Prevalence of Heart Failure in Type 2 Diabetes

In India, approximately 89.8 million individuals are affected by Type 2 Diabetes (T2D). Among these patients, the incidence of heart failure (HF) is around 50%, with a 33% increased risk of hospitalization compared to non-diabetic individuals. The challenge is compounded by the presence of undiagnosed heart failure, which adds to the overall burden on the healthcare system.

Impact of Glycemic Control on Heart Failure Risk

Poor glycemic control significantly elevates the risk of heart failure. Research indicates that each 1% increase in HbA1c levels correlates with a heightened risk of developing heart failure. This presents a clinical challenge: achieving optimal glycemic targets while avoiding medications that might adversely affect cardiac function.

Importance of Cardio-Protective Therapies

Today’s clinical decisions are increasingly influenced by the necessity for therapies that provide cardio protection. Medications such as the combination of SGLT2 inhibitors (like dapagliflozin) and DPP-4 inhibitors (like sitagliptin) in a fixed-dose combination (FDC) have emerged as critical considerations in managing T2D patients with heart failure.

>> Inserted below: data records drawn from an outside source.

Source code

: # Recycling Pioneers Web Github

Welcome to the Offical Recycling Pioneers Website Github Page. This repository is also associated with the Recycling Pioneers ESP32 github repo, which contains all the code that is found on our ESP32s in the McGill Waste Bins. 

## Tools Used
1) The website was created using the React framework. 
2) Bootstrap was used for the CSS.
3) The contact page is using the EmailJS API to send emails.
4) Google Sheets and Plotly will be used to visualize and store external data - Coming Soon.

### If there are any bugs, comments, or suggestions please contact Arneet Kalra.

Clinical Benefits of SGLT2 Inhibitors in Heart Failure

Redefined Outcomes with SGLT2 Inhibitors

SGLT2 inhibitors, particularly dapagliflozin, have shown significant advantages in treating heart failure. Dapagliflozin operates by inhibiting SGLT2, leading to reduced glucose reabsorption and promoting osmotic diuresis, which helps alleviate volume overload. Furthermore, it enhances myocardial energy metabolism through fatty acid oxidation in insulin-resistant cardiomyocytes while also minimizing myocardial fibrosis.

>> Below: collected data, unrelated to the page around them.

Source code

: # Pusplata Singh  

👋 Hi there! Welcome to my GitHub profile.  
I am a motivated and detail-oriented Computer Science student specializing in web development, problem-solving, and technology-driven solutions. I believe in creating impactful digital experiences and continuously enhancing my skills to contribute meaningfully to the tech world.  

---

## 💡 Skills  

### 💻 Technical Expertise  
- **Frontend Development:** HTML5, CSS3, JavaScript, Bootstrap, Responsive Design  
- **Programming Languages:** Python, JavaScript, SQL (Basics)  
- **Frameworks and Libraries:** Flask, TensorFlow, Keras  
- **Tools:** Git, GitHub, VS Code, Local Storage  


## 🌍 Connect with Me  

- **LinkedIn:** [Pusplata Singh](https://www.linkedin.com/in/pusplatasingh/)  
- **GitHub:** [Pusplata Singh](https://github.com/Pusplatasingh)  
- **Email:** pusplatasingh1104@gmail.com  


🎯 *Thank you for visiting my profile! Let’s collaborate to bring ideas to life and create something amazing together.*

Clinical Evidence Supporting Dapagliflozin

In a study involving T2D patients with heart failure and reduced ejection fraction (HFrEF), dapagliflozin demonstrated impressive results. The findings included a reduction in HbA1c by 2.54% (from 8.62% to 6.08%), an improvement in HOMA-IR by 1.49 (from 4.47 to 2.98), and a notable increase in left ventricular ejection fraction (LVEF) by 39.42% (from 33.82% to 73.24%). Additionally, the treatment led to a decrease in left ventricular end-systolic diameter (LVESD) by 13.24 mm (from 44.71 mm to 31.47 mm), alongside reductions in cardiac troponin I (cTnI) by 43.5% (from 0.62 to 0.35 μg/L), CK-MB by 32.2% (from 28.35 to 19.24 U/L), and NT-proBNP by 21.1% (from 673.53 to 531.76 ng/L), all statistically significant.